━━━ TASK INPUT

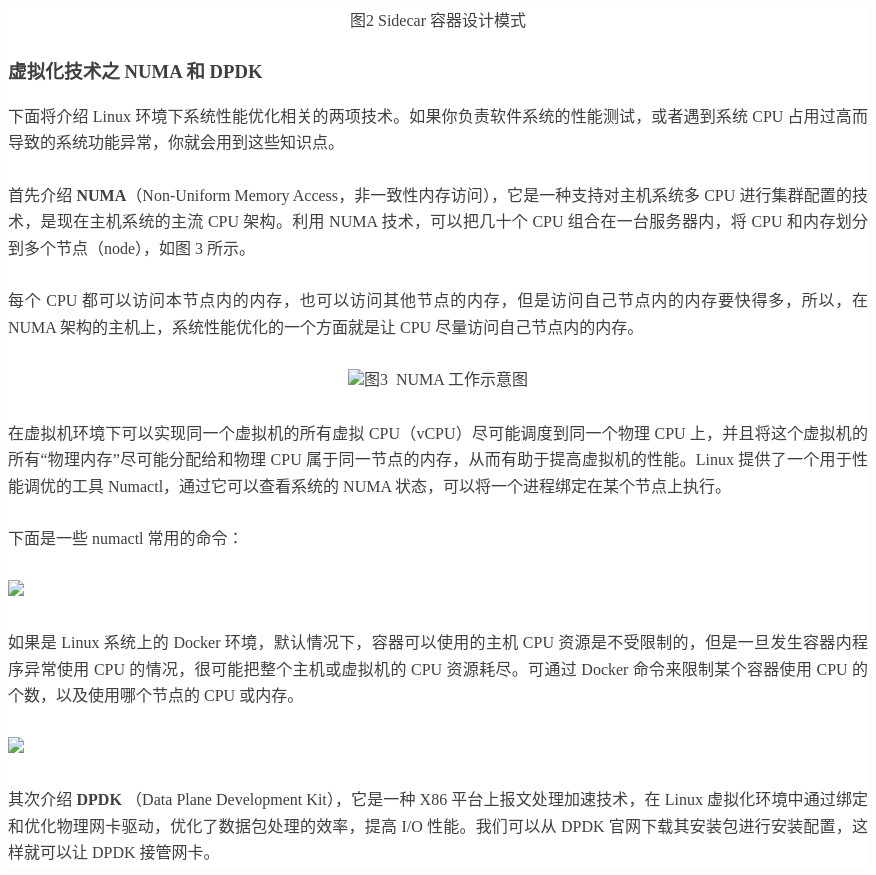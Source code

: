 <p style="text-align: center; margin-bottom: 0pt; margin-top: 0pt; font-size: 11pt; color: rgb(73, 73, 73); line-height: 1.75em;"><span style="color: rgb(63, 63, 63); font-size: 16px; font-family: 微软雅黑, &quot;Microsoft YaHei&quot;;">图2 Sidecar 容器设计模式</span></p>
<h3><p style="line-height: 1.75em; text-align: justify;"><span style="color: rgb(63, 63, 63); font-size: 16px; font-family: 微软雅黑, &quot;Microsoft YaHei&quot;;"><strong style="font-size: 14pt;">虚拟化技术之 NUMA 和 DPDK</strong></span></p></h3>
<p style="text-align: justify; margin-bottom: 0pt; margin-top: 0pt; font-size: 11pt; color: rgb(73, 73, 73); line-height: 1.75em;"><span style="color: rgb(63, 63, 63); font-size: 16px; font-family: 微软雅黑, &quot;Microsoft YaHei&quot;;">下面将介绍 Linux 环境下系统性能优化相关的两项技术。如果你负责软件系统的性能测试，或者遇到系统 CPU 占用过高而导致的系统功能异常，你就会用到这些知识点。</span></p>
<p style="text-align: justify; margin-bottom: 0pt; margin-top: 0pt; font-size: 11pt; color: rgb(73, 73, 73); line-height: 1.75em;"><br></p>
<p style="text-align: justify; margin-bottom: 0pt; margin-top: 0pt; font-size: 11pt; color: rgb(73, 73, 73); line-height: 1.75em;"><span style="color: rgb(63, 63, 63); font-size: 16px; font-family: 微软雅黑, &quot;Microsoft YaHei&quot;;">首先介绍 </span><strong><span style="color: rgb(63, 63, 63); font-size: 16px; font-family: 微软雅黑, &quot;Microsoft YaHei&quot;;">NUMA</span></strong><span style="color: rgb(63, 63, 63); font-size: 16px; font-family: 微软雅黑, &quot;Microsoft YaHei&quot;;">（Non-Uniform Memory Access，非一致性内存访问），它是一种支持对主机系统多 CPU 进行集群配置的技术，是现在主机系统的主流 CPU 架构。利用 NUMA 技术，可以把几十个 CPU 组合在一台服务器内，将 CPU 和内存划分到多个节点（node），如图 3 所示。</span></p>
<p style="text-align: justify; margin-bottom: 0pt; margin-top: 0pt; font-size: 11pt; color: rgb(73, 73, 73); line-height: 1.75em;"><br></p>
<p style="text-align: justify; margin-bottom: 0pt; margin-top: 0pt; font-size: 11pt; color: rgb(73, 73, 73); line-height: 1.75em;"><span style="color: rgb(63, 63, 63); font-size: 16px; font-family: 微软雅黑, &quot;Microsoft YaHei&quot;;">每个 CPU 都可以访问本节点内的内存，也可以访问其他节点的内存，但是访问自己节点内的内存要快得多，所以，在 NUMA 架构的主机上，系统性能优化的一个方面就是让 CPU 尽量访问自己节点内的内存。</span></p>
<p style="text-align: justify; margin-bottom: 0pt; margin-top: 0pt; font-size: 11pt; color: rgb(73, 73, 73); line-height: 1.75em;"><br></p>
<p style="text-align: center; margin-bottom: 0pt; margin-top: 0pt; font-size: 11pt; color: rgb(73, 73, 73); line-height: 1.75em;"><img src="https://s0.lgstatic.com/i/image3/M01/78/4D/Cgq2xl5ziLmAbmF-AABhqE68RKk310.png"><span style="color: rgb(63, 63, 63); font-family: 微软雅黑, &quot;Microsoft YaHei&quot;; font-size: 16px; text-indent: 29.3333px;">图3 &nbsp;NUMA 工作示意图</span></p>
<p style="text-align: justify; margin-bottom: 0pt; margin-top: 0pt; font-size: 11pt; color: rgb(73, 73, 73); line-height: 1.75em;"><span style="color: rgb(63, 63, 63); font-size: 16px; font-family: 微软雅黑, &quot;Microsoft YaHei&quot;;"><br></span></p>
<p style="text-align: justify; margin-bottom: 0pt; margin-top: 0pt; font-size: 11pt; color: rgb(73, 73, 73); line-height: 1.75em;"><span style="color: rgb(63, 63, 63); font-size: 16px; font-family: 微软雅黑, &quot;Microsoft YaHei&quot;;">在虚拟机环境下可以实现同一个虚拟机的所有虚拟 CPU（vCPU）尽可能调度到同一个物理 CPU 上，并且将这个虚拟机的所有“物理内存”尽可能分配给和物理 CPU 属于同一节点的内存，从而有助于提高虚拟机的性能。Linux 提供了一个用于性能调优的工具 Numactl，通过它可以查看系统的 NUMA 状态，可以将一个进程绑定在某个节点上执行。</span></p>
<p style="text-align: justify; margin-bottom: 0pt; margin-top: 0pt; font-size: 11pt; color: rgb(73, 73, 73); line-height: 1.75em;"><br></p>
<p style="text-align: justify; margin-bottom: 0pt; margin-top: 0pt; font-size: 11pt; color: rgb(73, 73, 73); line-height: 1.75em;"><span style="color: rgb(63, 63, 63); font-size: 16px; font-family: 微软雅黑, &quot;Microsoft YaHei&quot;;">下面是一些 numactl 常用的命令：</span></p>
<p style="text-align: justify; margin-bottom: 0pt; margin-top: 0pt; font-size: 11pt; color: rgb(73, 73, 73); line-height: 1.75em;"><br></p>
<p style="text-align: justify; margin-bottom: 0pt; margin-top: 0pt; font-size: 11pt; color: rgb(73, 73, 73); line-height: 1.75em;"><img src="https://s0.lgstatic.com/i/image3/M01/78/4D/Cgq2xl5ziLqAQfXHAAEmwXU3n98841.png"></p>
<p style="text-align: justify; margin-bottom: 0pt; margin-top: 0pt; font-size: 11pt; color: rgb(73, 73, 73); line-height: 1.75em;"><br></p>
<p style="text-align: justify; margin-bottom: 0pt; margin-top: 0pt; font-size: 11pt; color: rgb(73, 73, 73); line-height: 1.75em;"><span style="color: rgb(63, 63, 63); font-size: 16px; font-family: 微软雅黑, &quot;Microsoft YaHei&quot;;">如果是 Linux 系统上的 Docker 环境，默认情况下，容器可以使用的主机 CPU 资源是不受限制的，但是一旦发生容器内程序异常使用 CPU 的情况，很可能把整个主机或虚拟机的 CPU 资源耗尽。可通过 Docker 命令来限制某个容器使用 CPU 的个数，以及使用哪个节点的 CPU 或内存。</span></p>
<p style="text-align: justify; margin-bottom: 0pt; margin-top: 0pt; font-size: 11pt; color: rgb(73, 73, 73); line-height: 1.75em;"><br></p>
<p style="text-align: justify; margin-bottom: 0pt; margin-top: 0pt; font-size: 11pt; color: rgb(73, 73, 73); line-height: 1.75em;"><img src="https://s0.lgstatic.com/i/image3/M01/78/4D/Cgq2xl5ziLqATeYlAAGRtugwqus985.png"></p>
<p style="text-align: justify; margin-bottom: 0pt; margin-top: 0pt; font-size: 11pt; color: rgb(73, 73, 73); line-height: 1.75em;"><br></p>
<p style="text-align: justify; margin-bottom: 0pt; margin-top: 0pt; font-size: 11pt; color: rgb(73, 73, 73); line-height: 1.75em;"><span style="color: rgb(63, 63, 63); font-size: 16px; font-family: 微软雅黑, &quot;Microsoft YaHei&quot;;">其次介绍 </span><strong><span style="color: rgb(63, 63, 63); font-size: 16px; font-family: 微软雅黑, &quot;Microsoft YaHei&quot;;">DPDK </span></strong><span style="color: rgb(63, 63, 63); font-size: 16px; font-family: 微软雅黑, &quot;Microsoft YaHei&quot;;">（Data Plane Development Kit），它是一种 X86 平台上报文处理加速技术，在 Linux 虚拟化环境中通过绑定和优化物理网卡驱动，优化了数据包处理的效率，提高 I/O 性能。我们可以从 DPDK 官网下载其安装包进行安装配置，这样就可以让 DPDK 接管网卡。</span></p>
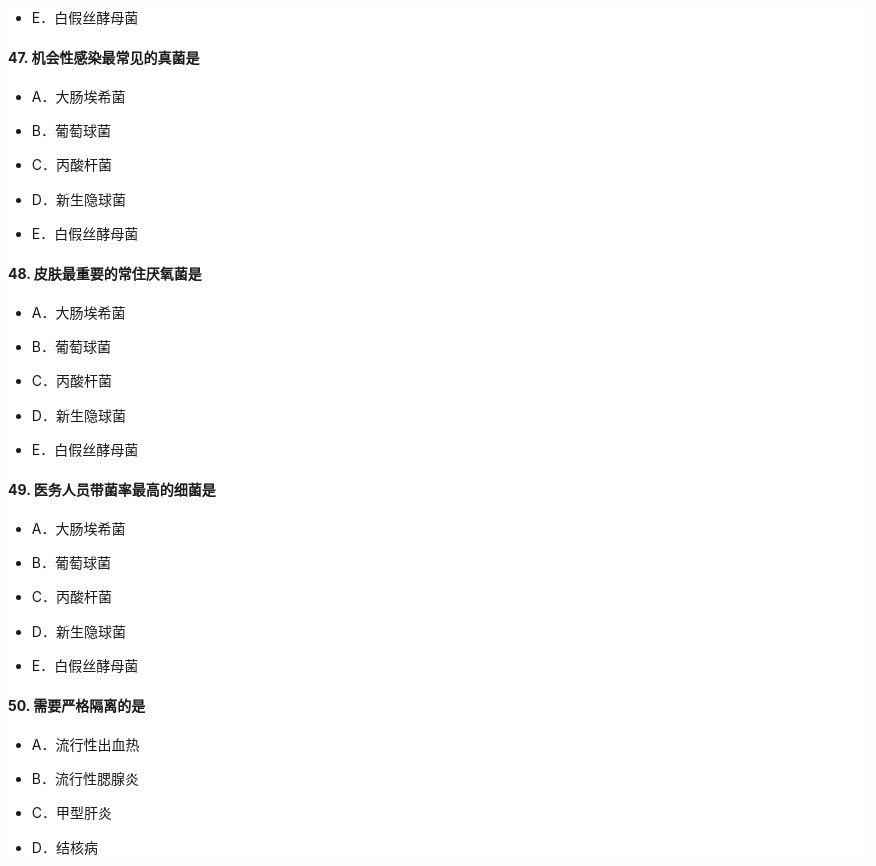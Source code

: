 * E．白假丝酵母菌







#### 47. 机会性感染最常见的真菌是

* A．大肠埃希菌

* B．葡萄球菌

* C．丙酸杆菌

* D．新生隐球菌

* E．白假丝酵母菌







#### 48. 皮肤最重要的常住厌氧菌是

* A．大肠埃希菌

* B．葡萄球菌

* C．丙酸杆菌

* D．新生隐球菌

* E．白假丝酵母菌







#### 49. 医务人员带菌率最高的细菌是

* A．大肠埃希菌

* B．葡萄球菌

* C．丙酸杆菌

* D．新生隐球菌

* E．白假丝酵母菌







#### 50. 需要严格隔离的是

* A．流行性出血热

* B．流行性腮腺炎

* C．甲型肝炎

* D．结核病
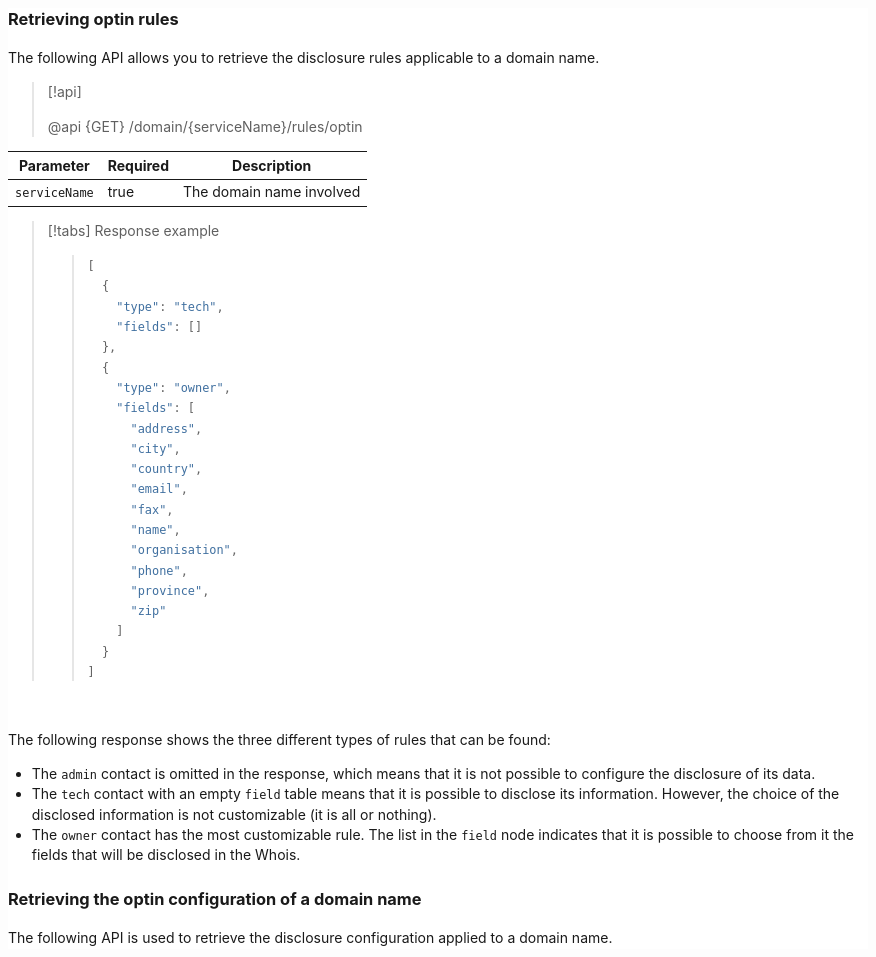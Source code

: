 ### Retrieving optin rules

The following API allows you to retrieve the disclosure rules applicable to a domain name.

> [!api]
>
> @api {GET} /domain/{serviceName}/rules/optin

| Parameter     | Required | Description              |
| ------------- | -------- | ------------------------ |
| `serviceName` | true     | The domain name involved |


> [!tabs]
> Response example
>> ```js
>> [
>>   {
>>     "type": "tech",
>>     "fields": []
>>   },
>>   {
>>     "type": "owner",
>>     "fields": [
>>       "address",
>>       "city",
>>       "country",
>>       "email",
>>       "fax",
>>       "name",
>>       "organisation",
>>       "phone",
>>       "province",
>>       "zip"
>>     ]
>>   }
>> ]
>> ```

<br/>

The following response shows the three different types of rules that can be found:

-   The `admin` contact is omitted in the response, which means that it is not possible to configure the disclosure of its data.
-   The `tech` contact with an empty `field` table means that it is possible to disclose its information. However, the choice of the disclosed information is not customizable (it is all or nothing).
-   The `owner` contact has the most customizable rule. The list in the `field` node indicates that it is possible to choose from it the fields that will be disclosed in the Whois.

### Retrieving the optin configuration of a domain name

The following API is used to retrieve the disclosure configuration applied to a domain name.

━━━━━━

-- THE TASK --
Scan the data above for the word "owner". Copy every line in which it is found.

-- TASK RESPONSE --
>>     "type": "owner",
-   The `owner` contact has the most customizable rule. The list in the `field` node indicates that it is possible to choose from it the fields that will be disclosed in the Whois.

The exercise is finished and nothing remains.